Ray squinted at him. “…What?”
Celeste brushed at her eyes quickly, setting Lumina down but keeping a paw on her shoulder. Her voice was soft, trembling, but firm: “He’s right. We—we can’t stay here.”
The elevator doors began to shut—
But a few zombies turned to face them. Not all had left.
“Hit the button!” Ray barked.
They all piled in.
The doors slammed just as claws slapped the outer panel.
A banging started—echoing in the small lift.
Everyone was panting.
The ascent was too slow.
Ray crossed her arms, back to the wall, tail twitching. “I don’t get paid enough for this.”
Pitch’s ears twitched, body poised like a coiled spring. When the doors hissed open, he raised his flashlight like a blade.
“Clear—for now.”
They spilled into a hallway.
Dim. Flickering lights.
Tables overturned, candy scattered like breadcrumbs through ruin.
Pitch moved first. Ray guarded behind.
Lumina clutched Skye’s paw like it was the last solid thing left in the world. He muttered rules under his breath, tapping at his card device like a broken prayer.
Arcade scribbled furiously in his notebook as they moved. “You know,” he said, voice a little too high, “this would be fascinating if it wasn’t absolutely horrifying.”
Then his phone rang.
A loud, obnoxious jingle.
Every zombie within hearing range turned instantly.
“MOVE!” Pitch snapped.
They sprinted. Arcade shoved the phone back into his pocket, fumbling to silence it.

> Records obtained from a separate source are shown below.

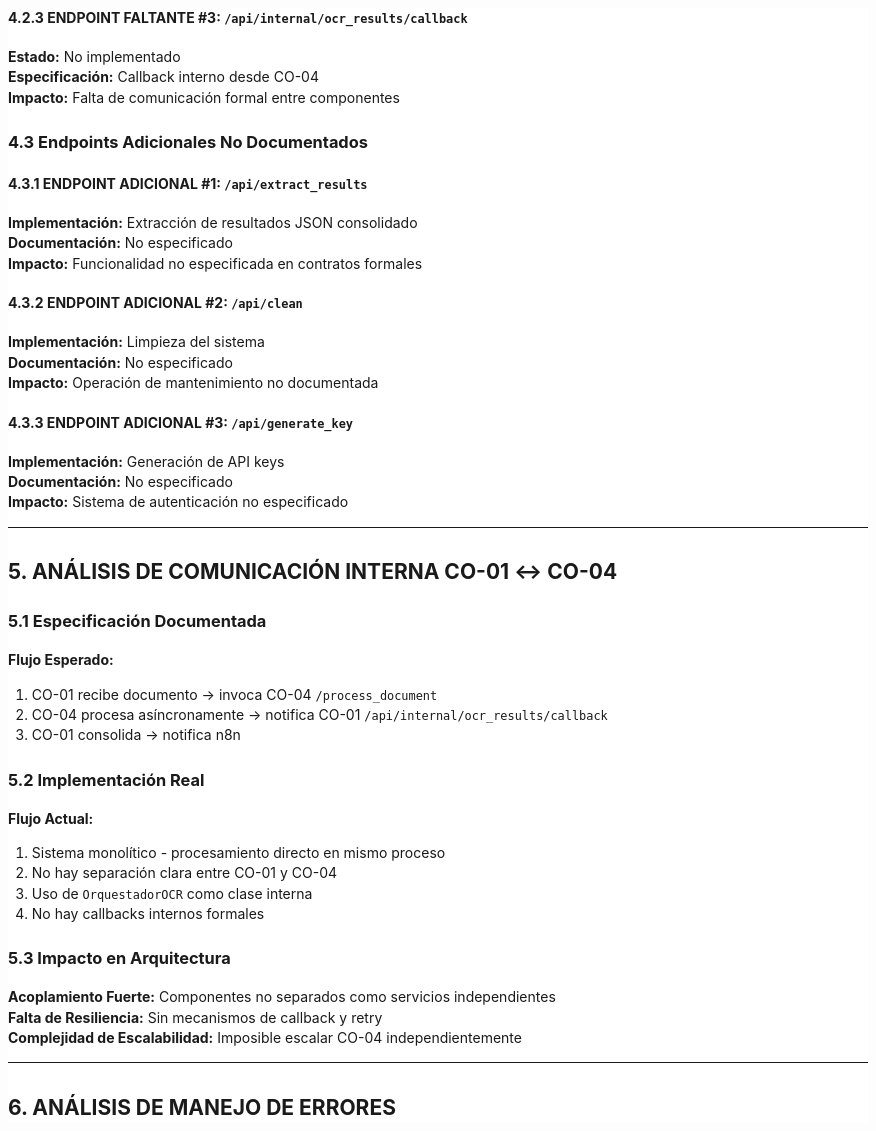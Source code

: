 #### 4.2.3 ENDPOINT FALTANTE #3: `/api/internal/ocr_results/callback`
**Estado:** No implementado  
**Especificación:** Callback interno desde CO-04  
**Impacto:** Falta de comunicación formal entre componentes

### 4.3 Endpoints Adicionales No Documentados

#### 4.3.1 ENDPOINT ADICIONAL #1: `/api/extract_results`
**Implementación:** Extracción de resultados JSON consolidado  
**Documentación:** No especificado  
**Impacto:** Funcionalidad no especificada en contratos formales

#### 4.3.2 ENDPOINT ADICIONAL #2: `/api/clean`
**Implementación:** Limpieza del sistema  
**Documentación:** No especificado  
**Impacto:** Operación de mantenimiento no documentada

#### 4.3.3 ENDPOINT ADICIONAL #3: `/api/generate_key`
**Implementación:** Generación de API keys  
**Documentación:** No especificado  
**Impacto:** Sistema de autenticación no especificado

---

## 5. ANÁLISIS DE COMUNICACIÓN INTERNA CO-01 ↔ CO-04

### 5.1 Especificación Documentada
**Flujo Esperado:**
1. CO-01 recibe documento → invoca CO-04 `/process_document`
2. CO-04 procesa asíncronamente → notifica CO-01 `/api/internal/ocr_results/callback`
3. CO-01 consolida → notifica n8n

### 5.2 Implementación Real
**Flujo Actual:**
1. Sistema monolítico - procesamiento directo en mismo proceso
2. No hay separación clara entre CO-01 y CO-04
3. Uso de `OrquestadorOCR` como clase interna
4. No hay callbacks internos formales

### 5.3 Impacto en Arquitectura
**Acoplamiento Fuerte:** Componentes no separados como servicios independientes  
**Falta de Resiliencia:** Sin mecanismos de callback y retry  
**Complejidad de Escalabilidad:** Imposible escalar CO-04 independientemente

---

## 6. ANÁLISIS DE MANEJO DE ERRORES
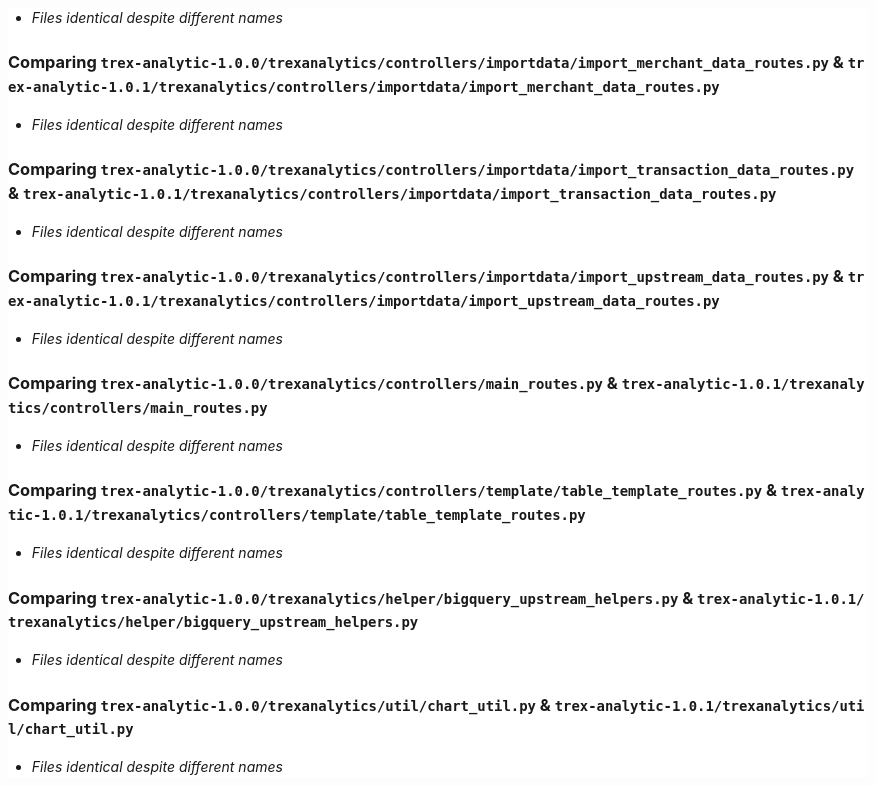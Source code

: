  * *Files identical despite different names*

### Comparing `trex-analytic-1.0.0/trexanalytics/controllers/importdata/import_merchant_data_routes.py` & `trex-analytic-1.0.1/trexanalytics/controllers/importdata/import_merchant_data_routes.py`

 * *Files identical despite different names*

### Comparing `trex-analytic-1.0.0/trexanalytics/controllers/importdata/import_transaction_data_routes.py` & `trex-analytic-1.0.1/trexanalytics/controllers/importdata/import_transaction_data_routes.py`

 * *Files identical despite different names*

### Comparing `trex-analytic-1.0.0/trexanalytics/controllers/importdata/import_upstream_data_routes.py` & `trex-analytic-1.0.1/trexanalytics/controllers/importdata/import_upstream_data_routes.py`

 * *Files identical despite different names*

### Comparing `trex-analytic-1.0.0/trexanalytics/controllers/main_routes.py` & `trex-analytic-1.0.1/trexanalytics/controllers/main_routes.py`

 * *Files identical despite different names*

### Comparing `trex-analytic-1.0.0/trexanalytics/controllers/template/table_template_routes.py` & `trex-analytic-1.0.1/trexanalytics/controllers/template/table_template_routes.py`

 * *Files identical despite different names*

### Comparing `trex-analytic-1.0.0/trexanalytics/helper/bigquery_upstream_helpers.py` & `trex-analytic-1.0.1/trexanalytics/helper/bigquery_upstream_helpers.py`

 * *Files identical despite different names*

### Comparing `trex-analytic-1.0.0/trexanalytics/util/chart_util.py` & `trex-analytic-1.0.1/trexanalytics/util/chart_util.py`

 * *Files identical despite different names*

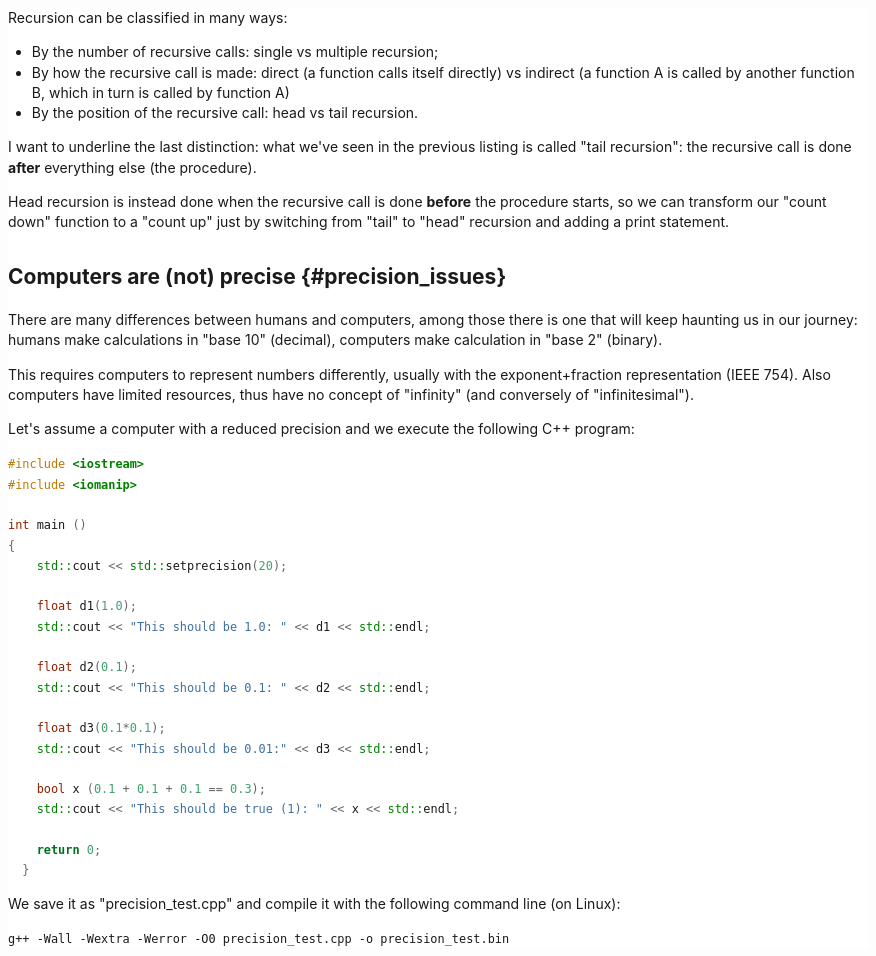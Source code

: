 Recursion can be classified in many ways:

- By the number of recursive calls: single vs multiple recursion;
- By how the recursive call is made: direct (a function calls itself directly) vs indirect (a function A is called by another function B, which in turn is called by function A)
- By the position of the recursive call: head vs tail recursion.

I want to underline the last distinction: what we've seen in the previous listing is called "tail recursion": the recursive call is done **after** everything else (the procedure).

Head recursion is instead done when the recursive call is done **before** the procedure starts, so we can transform our "count down" function to a "count up" just by switching from "tail" to "head" recursion and adding a print statement.

```{src='computer_science/head_recursion' caption='Counting from 0 to n using head recursion'}
```

Computers are (not) precise {#precision_issues}
---------------------------

There are many differences between humans and computers, among those there is one that will keep haunting us in our journey: humans make calculations in "base 10" (decimal), computers make calculation in "base 2" (binary).

This requires computers to represent numbers differently, usually with the exponent+fraction representation (IEEE 754). Also computers have limited resources, thus have no concept of "infinity" (and conversely of "infinitesimal").

Let's assume a computer with a reduced precision and we execute the following C++ program:

```{.cpp caption="A simple float precision test"}
#include <iostream>
#include <iomanip>

int main ()
{
    std::cout << std::setprecision(20);

    float d1(1.0);
    std::cout << "This should be 1.0: " << d1 << std::endl;

    float d2(0.1);
    std::cout << "This should be 0.1: " << d2 << std::endl;

    float d3(0.1*0.1);
    std::cout << "This should be 0.01:" << d3 << std::endl;

    bool x (0.1 + 0.1 + 0.1 == 0.3);
    std::cout << "This should be true (1): " << x << std::endl;

    return 0;
  }
```

We save it as "precision_test.cpp" and compile it with the following command line (on Linux):

```{.sh}
g++ -Wall -Wextra -Werror -O0 precision_test.cpp -o precision_test.bin
```
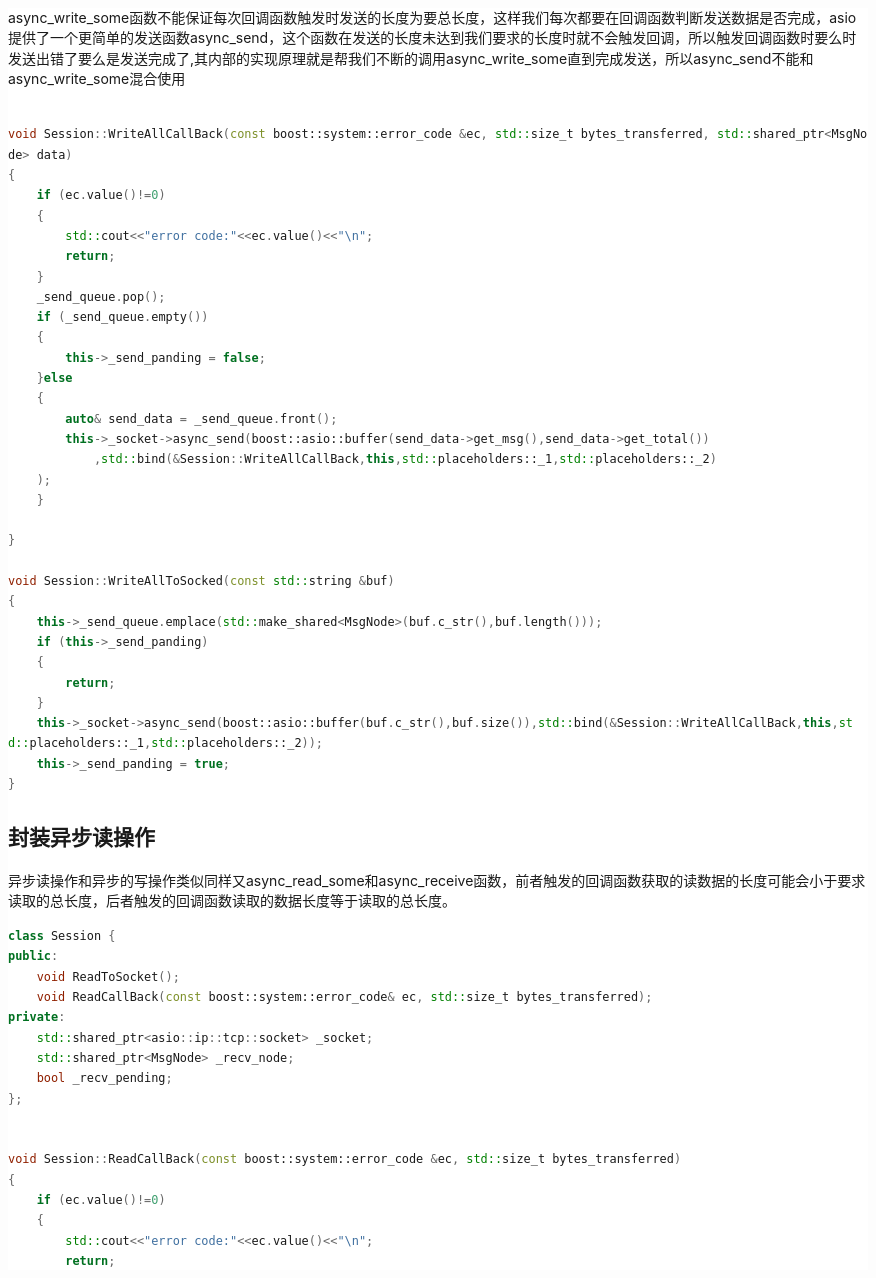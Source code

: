 async_write_some函数不能保证每次回调函数触发时发送的长度为要总长度，这样我们每次都要在回调函数判断发送数据是否完成，asio提供了一个更简单的发送函数async_send，这个函数在发送的长度未达到我们要求的长度时就不会触发回调，所以触发回调函数时要么时发送出错了要么是发送完成了,其内部的实现原理就是帮我们不断的调用async_write_some直到完成发送，所以async_send不能和async_write_some混合使用

```cpp

void Session::WriteAllCallBack(const boost::system::error_code &ec, std::size_t bytes_transferred, std::shared_ptr<MsgNode> data)
{
    if (ec.value()!=0)
    {
        std::cout<<"error code:"<<ec.value()<<"\n";
        return;
    }
    _send_queue.pop();
    if (_send_queue.empty())
    {
        this->_send_panding = false;
    }else
    {
        auto& send_data = _send_queue.front();
        this->_socket->async_send(boost::asio::buffer(send_data->get_msg(),send_data->get_total())
            ,std::bind(&Session::WriteAllCallBack,this,std::placeholders::_1,std::placeholders::_2)
    );
    }
    
}

void Session::WriteAllToSocked(const std::string &buf)
{
    this->_send_queue.emplace(std::make_shared<MsgNode>(buf.c_str(),buf.length()));
    if (this->_send_panding)
    {
        return;
    }
    this->_socket->async_send(boost::asio::buffer(buf.c_str(),buf.size()),std::bind(&Session::WriteAllCallBack,this,std::placeholders::_1,std::placeholders::_2));
    this->_send_panding = true;
}

```

## 封装异步读操作

异步读操作和异步的写操作类似同样又async_read_some和async_receive函数，前者触发的回调函数获取的读数据的长度可能会小于要求读取的总长度，后者触发的回调函数读取的数据长度等于读取的总长度。

```cpp
class Session {
public:
    void ReadToSocket();
    void ReadCallBack(const boost::system::error_code& ec, std::size_t bytes_transferred);
private:
    std::shared_ptr<asio::ip::tcp::socket> _socket;
    std::shared_ptr<MsgNode> _recv_node;
    bool _recv_pending;
};


void Session::ReadCallBack(const boost::system::error_code &ec, std::size_t bytes_transferred)
{
    if (ec.value()!=0)
    {
        std::cout<<"error code:"<<ec.value()<<"\n";
        return;
```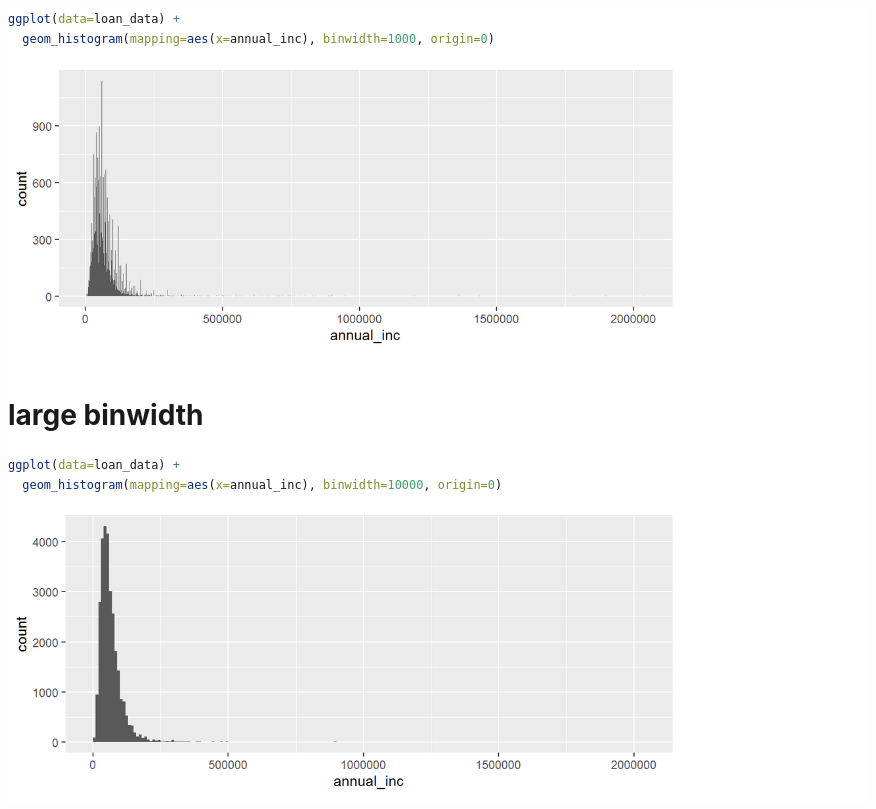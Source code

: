 
```r
ggplot(data=loan_data) +
  geom_histogram(mapping=aes(x=annual_inc), binwidth=1000, origin=0)
```

<img src="staticunnamed-chunk-19-1.png" width="672" />

# large binwidth


```r
ggplot(data=loan_data) +
  geom_histogram(mapping=aes(x=annual_inc), binwidth=10000, origin=0)
```

<img src="staticunnamed-chunk-20-1.png" width="672" />
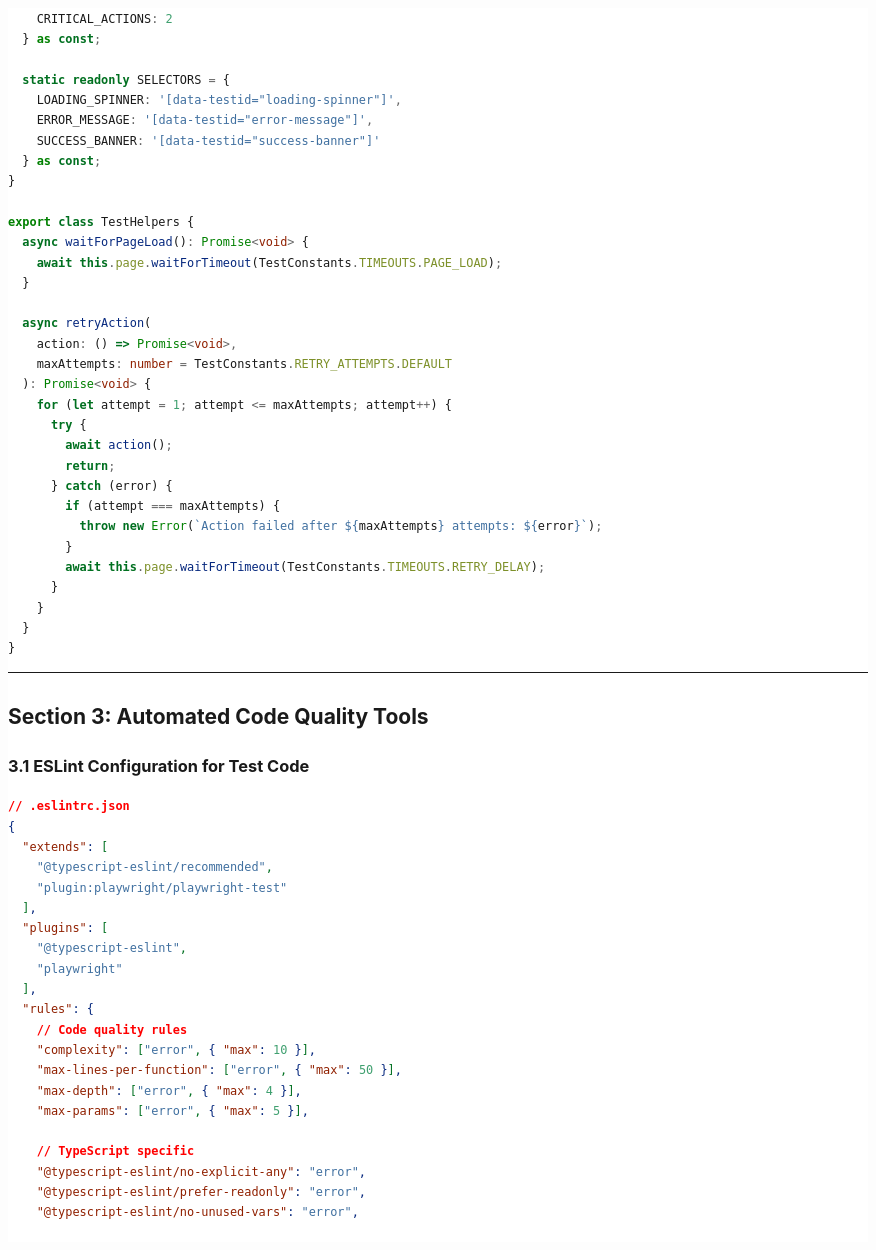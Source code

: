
 ```typescript
    CRITICAL_ACTIONS: 2
  } as const;

  static readonly SELECTORS = {
    LOADING_SPINNER: '[data-testid="loading-spinner"]',
    ERROR_MESSAGE: '[data-testid="error-message"]',
    SUCCESS_BANNER: '[data-testid="success-banner"]'
  } as const;
}

export class TestHelpers {
  async waitForPageLoad(): Promise<void> {
    await this.page.waitForTimeout(TestConstants.TIMEOUTS.PAGE_LOAD);
  }

  async retryAction(
    action: () => Promise<void>,
    maxAttempts: number = TestConstants.RETRY_ATTEMPTS.DEFAULT
  ): Promise<void> {
    for (let attempt = 1; attempt <= maxAttempts; attempt++) {
      try {
        await action();
        return;
      } catch (error) {
        if (attempt === maxAttempts) {
          throw new Error(`Action failed after ${maxAttempts} attempts: ${error}`);
        }
        await this.page.waitForTimeout(TestConstants.TIMEOUTS.RETRY_DELAY);
      }
    }
  }
}
```

---

## Section 3: Automated Code Quality Tools

### 3.1 ESLint Configuration for Test Code

```json
// .eslintrc.json
{
  "extends": [
    "@typescript-eslint/recommended",
    "plugin:playwright/playwright-test"
  ],
  "plugins": [
    "@typescript-eslint",
    "playwright"
  ],
  "rules": {
    // Code quality rules
    "complexity": ["error", { "max": 10 }],
    "max-lines-per-function": ["error", { "max": 50 }],
    "max-depth": ["error", { "max": 4 }],
    "max-params": ["error", { "max": 5 }],
    
    // TypeScript specific
    "@typescript-eslint/no-explicit-any": "error",
    "@typescript-eslint/prefer-readonly": "error",
    "@typescript-eslint/no-unused-vars": "error",
    
```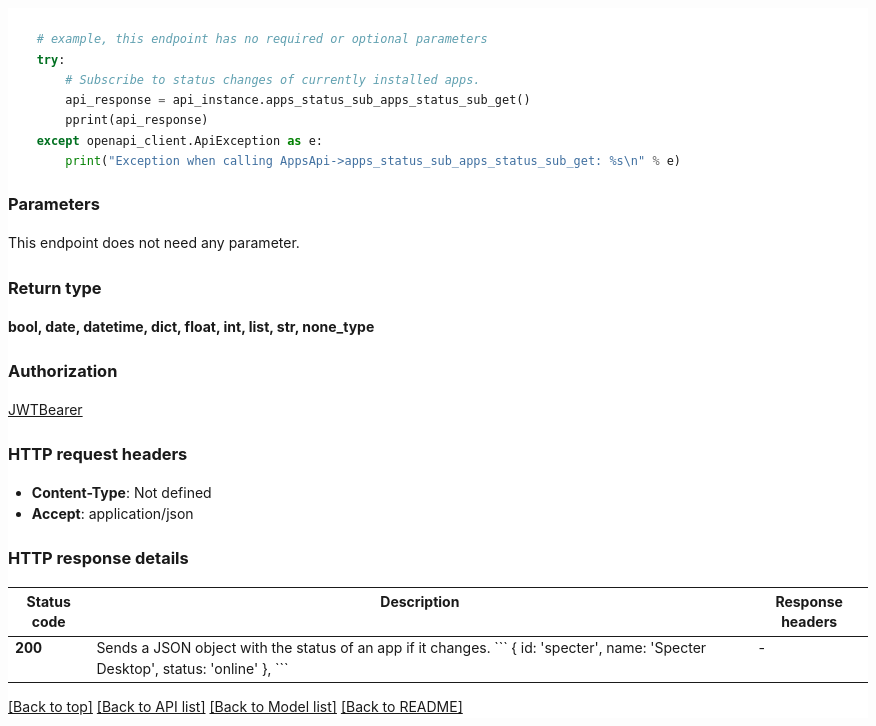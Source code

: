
 ```python

    # example, this endpoint has no required or optional parameters
    try:
        # Subscribe to status changes of currently installed apps.
        api_response = api_instance.apps_status_sub_apps_status_sub_get()
        pprint(api_response)
    except openapi_client.ApiException as e:
        print("Exception when calling AppsApi->apps_status_sub_apps_status_sub_get: %s\n" % e)
```


### Parameters
This endpoint does not need any parameter.

### Return type

**bool, date, datetime, dict, float, int, list, str, none_type**

### Authorization

[JWTBearer](../README.md#JWTBearer)

### HTTP request headers

 - **Content-Type**: Not defined
 - **Accept**: application/json


### HTTP response details

| Status code | Description | Response headers |
|-------------|-------------|------------------|
**200** |  Sends a JSON object with the status of an app if it changes. &#x60;&#x60;&#x60; {     id: &#39;specter&#39;,     name: &#39;Specter Desktop&#39;,     status: &#39;online&#39; }, &#x60;&#x60;&#x60;  |  -  |

[[Back to top]](#) [[Back to API list]](../README.md#documentation-for-api-endpoints) [[Back to Model list]](../README.md#documentation-for-models) [[Back to README]](../README.md)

Ahead—a door marked with the wheelchair symbol.
No time to think.
Ray didn’t hesitate. She kicked it open. “IN!”
They slammed it shut just as a candy-coated paw clawed at the jamb.
Inside, they tumbled into darkness and—
“Do you mind?” a voice barked.
Mezzo.
Sitting on the toilet, pants halfway down, magazine in hand.
There was a long pause.
“…No,” Ray muttered after a beat. “We really don’t.”
Pitch threw the lock. Outside, the growls pressed close, then drifted away.
Celeste slid down against the wall, drawing Lumina tight against her chest. Her voice shook even though she tried to sound strong: “I promise… we’re getting out of this. I swear it.”
Lumina said nothing.
But she didn’t pull away.
Arcade fumbled with his phone again.
“Okay, okay… let’s see what the world thinks of this nightmare—”
He opened a news app.
Videos. Dozens.
Then…
One by one—they vanished.
Deleted.
Refreshed.
Nothing.
A white screen.
A 404 error.
Then:
No Signal.
“What the… they’re wiping it,” Arcade muttered. “They’re erasing this.”
Silence.
Total, terrifying silence.
The flickering light above them snapped out.
And the world outside the bathroom…
Went still.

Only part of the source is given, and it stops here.